My question is concerned with the convergence of the sum
$$\displaystyle \sum_{\substack{\ \ m \in \mathbb{Z}^d} \\ {\ \ \ m \neq 0}} \frac{1}{\|m\|_{d}^s},$$
where $d \in \mathbb{N}$, and $\|m\|_d := \sqrt{|m_1|^2 + ... + |m_d|^2}$ denotes the usual Euclidean norm on $\mathbb{R}^d$. Is it true that this sum converges whenever $\mathrm{Re}(s) > d$?
Obviously, when $d = 1$, we get the usual definition of the Riemann zeta function, which we know converges for $\mathrm{Re}(s) > 1$ and admits an analytic continuation to the rest of the complex plane. The convergence of similar sums has been investigated -- for instance, see this question on the convergence of the Riemann zeta function in higher dimensions, and there are similar results out there for modified zeta functions such as the so-called Barnes zeta function. These two results intuitively seem to suggest that one might expect the sum to converge for $\mathrm{Re}(s) > d$. Mathematica does not seem to be able to deal with the sum for $d \geqslant 2$.

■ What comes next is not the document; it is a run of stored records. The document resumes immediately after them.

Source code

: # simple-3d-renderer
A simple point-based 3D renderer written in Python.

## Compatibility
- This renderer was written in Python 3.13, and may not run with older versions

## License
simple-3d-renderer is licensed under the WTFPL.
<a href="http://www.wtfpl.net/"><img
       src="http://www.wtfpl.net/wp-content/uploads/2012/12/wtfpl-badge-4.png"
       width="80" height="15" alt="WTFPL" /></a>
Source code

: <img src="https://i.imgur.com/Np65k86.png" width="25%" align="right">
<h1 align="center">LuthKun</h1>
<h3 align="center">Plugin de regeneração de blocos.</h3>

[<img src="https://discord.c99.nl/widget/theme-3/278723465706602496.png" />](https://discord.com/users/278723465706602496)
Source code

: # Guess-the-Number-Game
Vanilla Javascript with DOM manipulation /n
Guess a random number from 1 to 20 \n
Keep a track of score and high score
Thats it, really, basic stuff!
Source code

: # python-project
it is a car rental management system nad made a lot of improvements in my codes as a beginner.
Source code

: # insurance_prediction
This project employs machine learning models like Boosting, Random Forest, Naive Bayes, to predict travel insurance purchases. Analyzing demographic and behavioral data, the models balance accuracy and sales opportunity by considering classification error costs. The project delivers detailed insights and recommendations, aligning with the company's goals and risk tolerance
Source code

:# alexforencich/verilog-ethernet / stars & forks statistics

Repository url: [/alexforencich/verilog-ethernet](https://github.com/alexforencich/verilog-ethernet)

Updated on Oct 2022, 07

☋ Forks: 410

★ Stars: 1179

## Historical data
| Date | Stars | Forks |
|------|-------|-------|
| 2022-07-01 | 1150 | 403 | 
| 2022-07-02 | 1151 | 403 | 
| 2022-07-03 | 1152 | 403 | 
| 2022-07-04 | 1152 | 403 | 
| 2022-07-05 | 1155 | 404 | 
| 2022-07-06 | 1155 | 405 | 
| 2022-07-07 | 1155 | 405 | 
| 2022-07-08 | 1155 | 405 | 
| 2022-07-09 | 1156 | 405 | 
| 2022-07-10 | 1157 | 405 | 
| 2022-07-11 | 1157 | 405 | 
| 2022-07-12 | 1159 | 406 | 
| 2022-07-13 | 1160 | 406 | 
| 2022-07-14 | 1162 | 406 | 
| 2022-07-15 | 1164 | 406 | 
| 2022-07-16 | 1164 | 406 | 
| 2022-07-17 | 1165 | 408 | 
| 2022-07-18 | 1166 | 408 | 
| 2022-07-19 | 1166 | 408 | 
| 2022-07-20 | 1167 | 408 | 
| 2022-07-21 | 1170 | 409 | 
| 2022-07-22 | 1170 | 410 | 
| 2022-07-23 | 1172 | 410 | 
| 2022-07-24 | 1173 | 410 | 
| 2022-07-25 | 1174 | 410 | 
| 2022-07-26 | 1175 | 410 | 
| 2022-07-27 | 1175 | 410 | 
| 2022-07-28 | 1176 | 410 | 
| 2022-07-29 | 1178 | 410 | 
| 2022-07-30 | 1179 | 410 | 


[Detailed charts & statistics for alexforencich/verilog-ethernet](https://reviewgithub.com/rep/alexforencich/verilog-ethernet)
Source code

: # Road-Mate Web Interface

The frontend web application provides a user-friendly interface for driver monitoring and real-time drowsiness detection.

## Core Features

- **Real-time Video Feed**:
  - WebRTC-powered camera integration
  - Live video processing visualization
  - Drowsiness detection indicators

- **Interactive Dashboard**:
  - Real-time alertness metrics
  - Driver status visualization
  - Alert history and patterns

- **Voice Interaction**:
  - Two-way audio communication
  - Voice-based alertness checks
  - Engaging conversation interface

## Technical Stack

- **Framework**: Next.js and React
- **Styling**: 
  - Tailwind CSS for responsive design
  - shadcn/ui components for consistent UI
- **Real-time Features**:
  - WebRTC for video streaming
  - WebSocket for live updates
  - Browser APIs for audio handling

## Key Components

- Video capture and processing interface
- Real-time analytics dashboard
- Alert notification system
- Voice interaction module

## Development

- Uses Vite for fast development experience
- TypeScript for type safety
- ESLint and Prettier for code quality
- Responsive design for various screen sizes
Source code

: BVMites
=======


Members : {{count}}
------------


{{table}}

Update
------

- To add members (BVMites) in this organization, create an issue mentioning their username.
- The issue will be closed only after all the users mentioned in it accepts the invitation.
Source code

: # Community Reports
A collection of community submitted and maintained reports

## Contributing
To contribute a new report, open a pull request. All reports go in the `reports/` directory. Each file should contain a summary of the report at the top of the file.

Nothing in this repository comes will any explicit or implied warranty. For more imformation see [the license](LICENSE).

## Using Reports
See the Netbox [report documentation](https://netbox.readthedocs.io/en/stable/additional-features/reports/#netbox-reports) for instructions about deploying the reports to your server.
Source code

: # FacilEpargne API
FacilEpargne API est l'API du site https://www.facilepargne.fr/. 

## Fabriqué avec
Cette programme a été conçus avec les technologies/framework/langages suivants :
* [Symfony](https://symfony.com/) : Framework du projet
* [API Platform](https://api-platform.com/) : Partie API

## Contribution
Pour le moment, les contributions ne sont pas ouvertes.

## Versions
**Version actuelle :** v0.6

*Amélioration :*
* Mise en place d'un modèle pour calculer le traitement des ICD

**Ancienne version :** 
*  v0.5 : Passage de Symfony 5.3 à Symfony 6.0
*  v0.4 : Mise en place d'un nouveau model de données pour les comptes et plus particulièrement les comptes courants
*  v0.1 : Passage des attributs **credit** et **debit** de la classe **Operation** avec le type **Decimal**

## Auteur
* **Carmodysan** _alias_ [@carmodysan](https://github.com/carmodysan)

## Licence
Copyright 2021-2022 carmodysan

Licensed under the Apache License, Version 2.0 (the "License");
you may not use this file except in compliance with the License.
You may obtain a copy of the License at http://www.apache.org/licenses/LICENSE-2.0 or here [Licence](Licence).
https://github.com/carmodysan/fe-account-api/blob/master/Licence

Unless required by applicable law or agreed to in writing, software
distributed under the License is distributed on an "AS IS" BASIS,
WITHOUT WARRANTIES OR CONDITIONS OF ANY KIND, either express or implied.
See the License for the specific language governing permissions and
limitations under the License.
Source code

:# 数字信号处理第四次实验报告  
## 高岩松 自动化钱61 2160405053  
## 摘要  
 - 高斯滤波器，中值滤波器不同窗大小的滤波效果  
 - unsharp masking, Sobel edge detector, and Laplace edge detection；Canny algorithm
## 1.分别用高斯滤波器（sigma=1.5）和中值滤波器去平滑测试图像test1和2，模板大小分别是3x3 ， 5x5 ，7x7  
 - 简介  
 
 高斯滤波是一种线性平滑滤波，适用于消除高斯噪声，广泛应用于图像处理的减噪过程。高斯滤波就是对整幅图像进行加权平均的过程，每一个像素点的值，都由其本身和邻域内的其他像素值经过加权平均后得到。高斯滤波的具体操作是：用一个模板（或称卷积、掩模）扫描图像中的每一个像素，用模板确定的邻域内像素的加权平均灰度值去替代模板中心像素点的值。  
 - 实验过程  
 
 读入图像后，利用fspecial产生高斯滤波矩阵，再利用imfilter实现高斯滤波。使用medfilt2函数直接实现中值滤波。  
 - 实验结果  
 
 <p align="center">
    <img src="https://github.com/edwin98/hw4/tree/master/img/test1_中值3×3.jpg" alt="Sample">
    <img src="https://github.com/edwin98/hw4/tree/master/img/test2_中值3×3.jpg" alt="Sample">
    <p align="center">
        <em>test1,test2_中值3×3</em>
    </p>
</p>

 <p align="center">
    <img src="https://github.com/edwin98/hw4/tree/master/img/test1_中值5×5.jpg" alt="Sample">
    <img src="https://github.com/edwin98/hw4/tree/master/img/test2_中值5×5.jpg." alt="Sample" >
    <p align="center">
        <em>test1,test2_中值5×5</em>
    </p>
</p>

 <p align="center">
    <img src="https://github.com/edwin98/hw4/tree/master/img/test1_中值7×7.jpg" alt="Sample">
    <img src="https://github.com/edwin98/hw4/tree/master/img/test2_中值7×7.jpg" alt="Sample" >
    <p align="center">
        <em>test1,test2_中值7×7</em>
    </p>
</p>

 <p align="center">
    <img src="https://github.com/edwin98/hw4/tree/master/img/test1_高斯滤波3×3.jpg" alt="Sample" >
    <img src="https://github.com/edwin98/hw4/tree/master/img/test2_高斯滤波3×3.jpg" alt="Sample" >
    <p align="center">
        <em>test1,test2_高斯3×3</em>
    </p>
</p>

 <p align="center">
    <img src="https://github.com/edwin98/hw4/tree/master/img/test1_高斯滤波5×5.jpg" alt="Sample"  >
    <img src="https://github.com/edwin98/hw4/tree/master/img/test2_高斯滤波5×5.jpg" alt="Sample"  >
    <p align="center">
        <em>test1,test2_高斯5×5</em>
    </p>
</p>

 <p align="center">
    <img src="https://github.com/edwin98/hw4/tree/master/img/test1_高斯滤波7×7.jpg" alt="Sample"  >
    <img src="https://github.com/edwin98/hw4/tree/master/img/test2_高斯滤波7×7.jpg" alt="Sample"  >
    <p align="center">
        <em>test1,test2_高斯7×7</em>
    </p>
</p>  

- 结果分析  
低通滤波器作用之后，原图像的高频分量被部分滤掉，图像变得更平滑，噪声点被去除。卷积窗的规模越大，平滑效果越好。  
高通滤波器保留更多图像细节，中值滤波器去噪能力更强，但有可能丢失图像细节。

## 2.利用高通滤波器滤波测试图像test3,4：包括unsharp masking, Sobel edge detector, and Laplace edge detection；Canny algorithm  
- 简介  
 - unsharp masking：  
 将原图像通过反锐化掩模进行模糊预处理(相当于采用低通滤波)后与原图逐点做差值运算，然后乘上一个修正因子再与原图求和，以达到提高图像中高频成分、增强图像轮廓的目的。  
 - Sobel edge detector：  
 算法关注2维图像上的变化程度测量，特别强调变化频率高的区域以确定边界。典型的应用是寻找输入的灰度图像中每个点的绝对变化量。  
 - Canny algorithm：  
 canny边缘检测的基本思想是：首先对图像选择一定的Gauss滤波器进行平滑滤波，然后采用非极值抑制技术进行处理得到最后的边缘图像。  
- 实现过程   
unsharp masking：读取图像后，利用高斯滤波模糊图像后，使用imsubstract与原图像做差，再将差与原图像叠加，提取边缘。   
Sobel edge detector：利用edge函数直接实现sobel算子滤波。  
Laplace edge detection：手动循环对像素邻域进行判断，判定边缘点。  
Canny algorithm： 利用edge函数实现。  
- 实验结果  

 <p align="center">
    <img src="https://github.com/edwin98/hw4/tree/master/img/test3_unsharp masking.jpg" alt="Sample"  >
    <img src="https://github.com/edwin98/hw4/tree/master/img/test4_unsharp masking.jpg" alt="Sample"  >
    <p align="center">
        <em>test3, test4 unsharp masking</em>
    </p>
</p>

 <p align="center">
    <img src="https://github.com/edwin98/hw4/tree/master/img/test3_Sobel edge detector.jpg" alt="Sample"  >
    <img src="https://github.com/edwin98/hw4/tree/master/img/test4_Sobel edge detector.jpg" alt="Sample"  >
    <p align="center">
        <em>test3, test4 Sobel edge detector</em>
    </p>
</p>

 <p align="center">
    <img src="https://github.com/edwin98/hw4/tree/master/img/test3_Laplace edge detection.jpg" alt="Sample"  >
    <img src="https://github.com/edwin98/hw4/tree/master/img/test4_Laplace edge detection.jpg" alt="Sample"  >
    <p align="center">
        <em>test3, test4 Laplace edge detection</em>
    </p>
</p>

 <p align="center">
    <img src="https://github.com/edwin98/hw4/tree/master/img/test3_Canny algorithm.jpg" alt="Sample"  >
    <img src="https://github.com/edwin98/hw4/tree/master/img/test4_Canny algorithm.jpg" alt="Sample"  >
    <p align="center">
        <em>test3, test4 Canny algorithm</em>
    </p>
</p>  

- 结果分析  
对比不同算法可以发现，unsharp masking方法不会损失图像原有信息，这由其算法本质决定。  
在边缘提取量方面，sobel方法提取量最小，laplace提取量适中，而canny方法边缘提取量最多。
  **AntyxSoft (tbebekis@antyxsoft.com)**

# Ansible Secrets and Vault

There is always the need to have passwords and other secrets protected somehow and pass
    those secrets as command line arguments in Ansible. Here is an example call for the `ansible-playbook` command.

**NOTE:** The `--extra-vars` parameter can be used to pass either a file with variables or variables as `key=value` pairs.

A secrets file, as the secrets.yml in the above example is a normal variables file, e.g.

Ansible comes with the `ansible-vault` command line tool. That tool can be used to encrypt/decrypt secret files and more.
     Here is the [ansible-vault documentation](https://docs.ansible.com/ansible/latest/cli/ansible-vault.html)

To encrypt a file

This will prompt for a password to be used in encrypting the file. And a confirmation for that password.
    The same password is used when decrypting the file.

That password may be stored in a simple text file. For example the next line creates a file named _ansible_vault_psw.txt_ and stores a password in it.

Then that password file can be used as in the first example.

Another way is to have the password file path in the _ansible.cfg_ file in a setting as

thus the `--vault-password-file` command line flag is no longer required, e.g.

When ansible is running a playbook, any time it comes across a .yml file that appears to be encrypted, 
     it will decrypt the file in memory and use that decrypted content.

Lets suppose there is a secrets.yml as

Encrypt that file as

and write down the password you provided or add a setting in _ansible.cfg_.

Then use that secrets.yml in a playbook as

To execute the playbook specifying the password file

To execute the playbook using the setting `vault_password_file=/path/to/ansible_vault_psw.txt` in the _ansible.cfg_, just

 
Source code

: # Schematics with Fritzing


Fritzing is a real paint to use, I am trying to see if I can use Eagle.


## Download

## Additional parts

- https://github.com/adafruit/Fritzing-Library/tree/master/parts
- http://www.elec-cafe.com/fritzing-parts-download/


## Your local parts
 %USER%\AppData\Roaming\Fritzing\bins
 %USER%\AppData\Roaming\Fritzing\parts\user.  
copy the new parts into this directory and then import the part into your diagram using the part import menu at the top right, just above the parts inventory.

Can anyone confirm if this is true (or if it is false, provide conditions under which this sum does converge)? Moreover, does anyone know of any reference where this question has been discussed?
Yes your series converges for $Re(s) > d$ and admits a meromorphic continuation to the whole complex plane.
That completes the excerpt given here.